Just a few days before the Network for Public Education Conference in Oakland, the MacArthur Foundation announced its annual “genius” awards. One of the 24 winners was the keynote speaker at the NPE Conference. Nikole Hannah-Jones is an investigative journalist and staff writer at the New York Times Magazine. Previously she worked at ProPublica. She is noted for her work on segregation, integration, and social justice. She documented the resegregation of America’s public schools and explains why this trend hurts children and the future of American society and must be challenged.
Watch her outstanding presentation here. You will learn a lot.

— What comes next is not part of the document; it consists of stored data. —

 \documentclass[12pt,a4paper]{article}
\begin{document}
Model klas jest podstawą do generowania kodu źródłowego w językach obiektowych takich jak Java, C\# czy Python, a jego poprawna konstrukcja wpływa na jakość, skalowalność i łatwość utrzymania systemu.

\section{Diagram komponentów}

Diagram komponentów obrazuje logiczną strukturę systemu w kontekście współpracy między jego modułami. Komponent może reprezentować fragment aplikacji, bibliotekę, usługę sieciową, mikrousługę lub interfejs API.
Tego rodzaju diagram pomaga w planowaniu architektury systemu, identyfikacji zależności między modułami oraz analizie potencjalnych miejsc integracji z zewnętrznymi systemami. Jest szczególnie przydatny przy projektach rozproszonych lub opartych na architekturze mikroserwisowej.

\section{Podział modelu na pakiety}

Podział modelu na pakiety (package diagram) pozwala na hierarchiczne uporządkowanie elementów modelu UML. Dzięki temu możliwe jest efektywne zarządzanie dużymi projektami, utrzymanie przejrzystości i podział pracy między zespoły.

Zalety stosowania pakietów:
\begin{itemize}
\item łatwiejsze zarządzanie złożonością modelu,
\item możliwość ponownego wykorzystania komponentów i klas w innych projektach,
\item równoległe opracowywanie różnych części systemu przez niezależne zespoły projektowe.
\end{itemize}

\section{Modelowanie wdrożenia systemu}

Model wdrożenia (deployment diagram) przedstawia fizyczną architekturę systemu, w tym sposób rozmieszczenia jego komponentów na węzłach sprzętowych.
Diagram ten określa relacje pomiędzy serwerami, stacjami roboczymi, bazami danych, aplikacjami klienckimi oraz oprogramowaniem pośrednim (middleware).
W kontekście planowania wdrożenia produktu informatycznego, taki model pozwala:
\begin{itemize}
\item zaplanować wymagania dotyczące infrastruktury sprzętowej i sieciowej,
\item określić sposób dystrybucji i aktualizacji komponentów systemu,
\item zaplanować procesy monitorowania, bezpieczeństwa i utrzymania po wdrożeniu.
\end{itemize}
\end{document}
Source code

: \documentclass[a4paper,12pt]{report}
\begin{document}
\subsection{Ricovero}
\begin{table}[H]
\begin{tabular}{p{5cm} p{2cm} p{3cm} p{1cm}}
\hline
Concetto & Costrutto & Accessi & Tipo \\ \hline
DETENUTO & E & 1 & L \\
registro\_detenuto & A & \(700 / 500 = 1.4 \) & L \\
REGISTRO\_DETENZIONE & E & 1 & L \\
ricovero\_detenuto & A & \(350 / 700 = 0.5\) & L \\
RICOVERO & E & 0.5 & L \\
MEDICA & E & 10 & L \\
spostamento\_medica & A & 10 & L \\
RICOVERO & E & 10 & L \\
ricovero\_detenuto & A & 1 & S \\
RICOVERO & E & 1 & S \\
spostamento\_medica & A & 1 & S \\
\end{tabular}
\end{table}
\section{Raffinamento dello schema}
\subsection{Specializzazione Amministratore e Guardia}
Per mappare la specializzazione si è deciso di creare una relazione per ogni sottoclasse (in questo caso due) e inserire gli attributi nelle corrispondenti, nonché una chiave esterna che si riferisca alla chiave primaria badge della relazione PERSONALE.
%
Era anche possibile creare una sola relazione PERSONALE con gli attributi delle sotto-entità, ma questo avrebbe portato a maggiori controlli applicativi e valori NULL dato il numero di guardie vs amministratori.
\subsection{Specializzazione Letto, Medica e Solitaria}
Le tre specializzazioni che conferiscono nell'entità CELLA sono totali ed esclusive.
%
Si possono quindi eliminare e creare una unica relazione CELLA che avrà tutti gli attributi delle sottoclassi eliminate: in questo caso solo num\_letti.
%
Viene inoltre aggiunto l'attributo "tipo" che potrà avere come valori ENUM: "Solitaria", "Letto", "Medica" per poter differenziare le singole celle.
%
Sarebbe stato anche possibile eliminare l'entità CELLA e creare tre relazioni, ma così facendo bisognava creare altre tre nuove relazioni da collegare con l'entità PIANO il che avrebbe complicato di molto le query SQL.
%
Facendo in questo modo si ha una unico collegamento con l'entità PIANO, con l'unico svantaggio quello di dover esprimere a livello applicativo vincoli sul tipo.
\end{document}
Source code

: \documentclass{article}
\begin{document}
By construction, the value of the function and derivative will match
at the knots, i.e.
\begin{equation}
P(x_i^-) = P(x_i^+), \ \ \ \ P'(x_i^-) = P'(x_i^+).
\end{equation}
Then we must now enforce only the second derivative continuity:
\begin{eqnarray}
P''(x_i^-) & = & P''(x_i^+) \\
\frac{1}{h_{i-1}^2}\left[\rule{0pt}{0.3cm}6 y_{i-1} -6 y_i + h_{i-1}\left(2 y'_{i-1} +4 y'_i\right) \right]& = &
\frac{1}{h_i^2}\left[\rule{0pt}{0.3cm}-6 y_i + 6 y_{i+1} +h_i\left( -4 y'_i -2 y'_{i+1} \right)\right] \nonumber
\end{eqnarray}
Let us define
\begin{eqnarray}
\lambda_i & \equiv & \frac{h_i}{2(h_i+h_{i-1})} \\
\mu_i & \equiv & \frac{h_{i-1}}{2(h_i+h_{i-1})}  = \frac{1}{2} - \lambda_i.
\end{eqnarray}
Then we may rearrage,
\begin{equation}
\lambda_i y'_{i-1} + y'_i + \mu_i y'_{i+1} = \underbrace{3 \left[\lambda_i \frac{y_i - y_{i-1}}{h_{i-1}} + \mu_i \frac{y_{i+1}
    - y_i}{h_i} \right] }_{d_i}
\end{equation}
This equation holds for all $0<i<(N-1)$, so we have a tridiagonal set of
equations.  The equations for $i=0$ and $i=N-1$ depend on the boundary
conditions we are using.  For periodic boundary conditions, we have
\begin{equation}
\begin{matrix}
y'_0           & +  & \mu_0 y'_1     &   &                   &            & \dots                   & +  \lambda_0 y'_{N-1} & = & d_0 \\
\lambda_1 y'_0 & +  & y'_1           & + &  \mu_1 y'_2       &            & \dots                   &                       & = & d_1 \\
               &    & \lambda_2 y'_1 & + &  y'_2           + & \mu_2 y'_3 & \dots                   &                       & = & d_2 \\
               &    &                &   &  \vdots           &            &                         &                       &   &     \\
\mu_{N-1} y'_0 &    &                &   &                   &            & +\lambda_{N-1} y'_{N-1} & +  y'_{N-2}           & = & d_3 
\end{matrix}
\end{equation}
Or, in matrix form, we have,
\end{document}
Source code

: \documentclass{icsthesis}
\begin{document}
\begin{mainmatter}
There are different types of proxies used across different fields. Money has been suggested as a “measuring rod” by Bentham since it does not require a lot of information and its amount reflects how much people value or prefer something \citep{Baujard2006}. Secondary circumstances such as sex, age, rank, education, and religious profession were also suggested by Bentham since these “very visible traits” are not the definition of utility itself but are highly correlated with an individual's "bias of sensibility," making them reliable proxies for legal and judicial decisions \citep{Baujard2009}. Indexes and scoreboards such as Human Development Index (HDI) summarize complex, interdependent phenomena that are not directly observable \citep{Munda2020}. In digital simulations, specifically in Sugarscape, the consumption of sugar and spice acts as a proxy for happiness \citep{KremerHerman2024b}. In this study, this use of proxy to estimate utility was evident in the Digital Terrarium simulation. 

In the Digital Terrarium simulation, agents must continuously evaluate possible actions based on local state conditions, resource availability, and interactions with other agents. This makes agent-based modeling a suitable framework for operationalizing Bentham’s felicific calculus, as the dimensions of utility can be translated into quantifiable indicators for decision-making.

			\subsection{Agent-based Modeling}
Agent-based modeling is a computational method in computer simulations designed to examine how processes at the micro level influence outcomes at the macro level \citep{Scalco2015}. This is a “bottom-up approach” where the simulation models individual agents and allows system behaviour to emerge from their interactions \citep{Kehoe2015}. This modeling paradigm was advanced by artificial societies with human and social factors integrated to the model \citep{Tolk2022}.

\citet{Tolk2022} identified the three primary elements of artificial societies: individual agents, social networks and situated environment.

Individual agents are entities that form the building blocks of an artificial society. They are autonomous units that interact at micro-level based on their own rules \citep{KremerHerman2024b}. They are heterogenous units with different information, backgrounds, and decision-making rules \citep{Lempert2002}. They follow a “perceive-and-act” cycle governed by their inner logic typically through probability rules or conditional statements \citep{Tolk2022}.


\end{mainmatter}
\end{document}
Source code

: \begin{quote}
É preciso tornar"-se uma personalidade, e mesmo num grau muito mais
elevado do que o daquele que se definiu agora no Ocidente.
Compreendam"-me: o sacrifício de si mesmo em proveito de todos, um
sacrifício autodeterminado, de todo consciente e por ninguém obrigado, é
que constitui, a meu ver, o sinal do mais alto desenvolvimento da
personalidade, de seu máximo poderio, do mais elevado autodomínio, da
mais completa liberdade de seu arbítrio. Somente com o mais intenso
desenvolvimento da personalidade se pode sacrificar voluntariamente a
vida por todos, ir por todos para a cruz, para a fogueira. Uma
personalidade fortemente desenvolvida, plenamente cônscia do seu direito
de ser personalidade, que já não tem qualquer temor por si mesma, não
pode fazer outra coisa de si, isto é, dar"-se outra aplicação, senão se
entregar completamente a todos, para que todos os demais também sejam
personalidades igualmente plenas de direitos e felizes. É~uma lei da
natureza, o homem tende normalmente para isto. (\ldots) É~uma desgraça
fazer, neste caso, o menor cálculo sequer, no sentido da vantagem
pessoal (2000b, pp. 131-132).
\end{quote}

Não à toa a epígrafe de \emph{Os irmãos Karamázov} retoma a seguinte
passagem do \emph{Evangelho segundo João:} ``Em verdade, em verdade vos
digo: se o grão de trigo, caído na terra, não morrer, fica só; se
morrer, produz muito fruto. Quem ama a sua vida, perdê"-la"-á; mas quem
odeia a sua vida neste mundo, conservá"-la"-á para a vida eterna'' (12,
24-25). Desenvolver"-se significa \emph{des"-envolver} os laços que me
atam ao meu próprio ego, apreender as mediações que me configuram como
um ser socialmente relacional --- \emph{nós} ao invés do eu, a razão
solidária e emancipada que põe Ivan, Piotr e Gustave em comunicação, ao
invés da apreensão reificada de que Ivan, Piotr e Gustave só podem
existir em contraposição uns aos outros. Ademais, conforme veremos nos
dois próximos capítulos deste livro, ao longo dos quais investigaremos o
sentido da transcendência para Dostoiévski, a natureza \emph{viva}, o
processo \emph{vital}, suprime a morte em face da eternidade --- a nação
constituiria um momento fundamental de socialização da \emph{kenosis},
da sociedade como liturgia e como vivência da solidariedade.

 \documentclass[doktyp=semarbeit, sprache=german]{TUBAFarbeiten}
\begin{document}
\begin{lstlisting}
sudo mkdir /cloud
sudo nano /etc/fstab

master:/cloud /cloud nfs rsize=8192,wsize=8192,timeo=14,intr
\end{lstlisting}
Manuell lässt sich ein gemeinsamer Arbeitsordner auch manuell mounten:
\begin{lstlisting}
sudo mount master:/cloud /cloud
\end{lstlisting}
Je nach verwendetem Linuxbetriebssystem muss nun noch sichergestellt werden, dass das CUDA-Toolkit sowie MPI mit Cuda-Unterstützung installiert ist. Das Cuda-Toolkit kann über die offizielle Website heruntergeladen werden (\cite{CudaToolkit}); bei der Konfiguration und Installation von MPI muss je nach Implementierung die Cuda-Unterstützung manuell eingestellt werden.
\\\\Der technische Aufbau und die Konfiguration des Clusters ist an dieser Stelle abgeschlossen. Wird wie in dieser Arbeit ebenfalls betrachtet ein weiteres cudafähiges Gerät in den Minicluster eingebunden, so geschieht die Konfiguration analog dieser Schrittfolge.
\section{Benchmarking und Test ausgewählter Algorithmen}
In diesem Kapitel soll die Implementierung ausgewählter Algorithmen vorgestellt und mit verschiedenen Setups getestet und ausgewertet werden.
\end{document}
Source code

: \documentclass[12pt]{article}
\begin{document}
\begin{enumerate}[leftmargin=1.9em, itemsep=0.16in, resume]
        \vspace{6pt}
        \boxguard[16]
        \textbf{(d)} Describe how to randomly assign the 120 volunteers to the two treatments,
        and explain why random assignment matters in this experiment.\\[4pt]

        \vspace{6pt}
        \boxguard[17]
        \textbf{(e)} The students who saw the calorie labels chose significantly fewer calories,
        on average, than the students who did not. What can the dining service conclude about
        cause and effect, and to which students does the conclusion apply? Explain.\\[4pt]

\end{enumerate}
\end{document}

Thank you for posting Ms. Jones’ keynote address. I did learn something new. I had no idea that the Brown decision was based on equal citizenship. I do know from the study of anthropology that every society that marginalizes a segment of their population has social problems. The marginalized group is less likely to be employed, and they are more likely to have substance abuse problems.
Our country has never really embraced integration. In fact, we have created systems like real estate red lining to promote segregation. I was fortunate that I taught in a New York public school district with integrated neighborhoods. I grew up in Philadelphia so I never realized how special my school district in New York was. From reading this blog, I learned that New York is the most segregated state for black students. My district also had a very active local NAACP chapter that luckily watched us like hawks. Since I worked with mostly Haitian and Hispanic ELLs, I often advocated for my students, and I found the district to be receptive to change. Integration did wonders for my students! We had many poor minority students attend college and have middle class careers. Like Ms. Jones these young people were able to move into the middle class in a single generation.
I hope Charles watches this presentation so that perhaps he can understand that separate is never equal. Integration is a powerful tool for social justice.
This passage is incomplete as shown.